Input material:
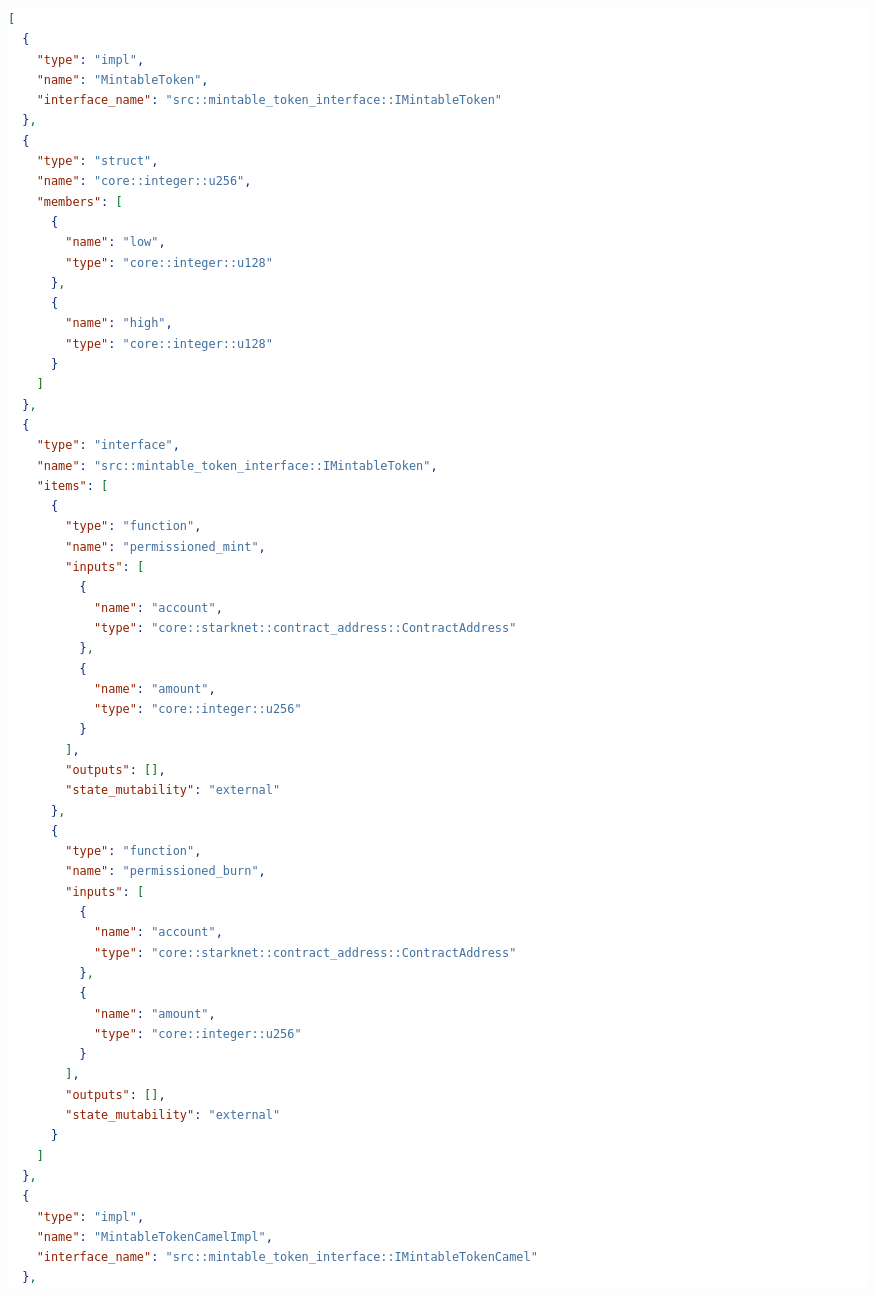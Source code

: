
 ```json
[
  {
    "type": "impl",
    "name": "MintableToken",
    "interface_name": "src::mintable_token_interface::IMintableToken"
  },
  {
    "type": "struct",
    "name": "core::integer::u256",
    "members": [
      {
        "name": "low",
        "type": "core::integer::u128"
      },
      {
        "name": "high",
        "type": "core::integer::u128"
      }
    ]
  },
  {
    "type": "interface",
    "name": "src::mintable_token_interface::IMintableToken",
    "items": [
      {
        "type": "function",
        "name": "permissioned_mint",
        "inputs": [
          {
            "name": "account",
            "type": "core::starknet::contract_address::ContractAddress"
          },
          {
            "name": "amount",
            "type": "core::integer::u256"
          }
        ],
        "outputs": [],
        "state_mutability": "external"
      },
      {
        "type": "function",
        "name": "permissioned_burn",
        "inputs": [
          {
            "name": "account",
            "type": "core::starknet::contract_address::ContractAddress"
          },
          {
            "name": "amount",
            "type": "core::integer::u256"
          }
        ],
        "outputs": [],
        "state_mutability": "external"
      }
    ]
  },
  {
    "type": "impl",
    "name": "MintableTokenCamelImpl",
    "interface_name": "src::mintable_token_interface::IMintableTokenCamel"
  },
```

What is needed: Write the lines above out again exactly, excluding every picture.

Response to this task:
Source code

:
 ```json
[
  {
    "type": "impl",
    "name": "MintableToken",
    "interface_name": "src::mintable_token_interface::IMintableToken"
  },
  {
    "type": "struct",
    "name": "core::integer::u256",
    "members": [
      {
        "name": "low",
        "type": "core::integer::u128"
      },
      {
        "name": "high",
        "type": "core::integer::u128"
      }
    ]
  },
  {
    "type": "interface",
    "name": "src::mintable_token_interface::IMintableToken",
    "items": [
      {
        "type": "function",
        "name": "permissioned_mint",
        "inputs": [
          {
            "name": "account",
            "type": "core::starknet::contract_address::ContractAddress"
          },
          {
            "name": "amount",
            "type": "core::integer::u256"
          }
        ],
        "outputs": [],
        "state_mutability": "external"
      },
      {
        "type": "function",
        "name": "permissioned_burn",
        "inputs": [
          {
            "name": "account",
            "type": "core::starknet::contract_address::ContractAddress"
          },
          {
            "name": "amount",
            "type": "core::integer::u256"
          }
        ],
        "outputs": [],
        "state_mutability": "external"
      }
    ]
  },
  {
    "type": "impl",
    "name": "MintableTokenCamelImpl",
    "interface_name": "src::mintable_token_interface::IMintableTokenCamel"
  },
```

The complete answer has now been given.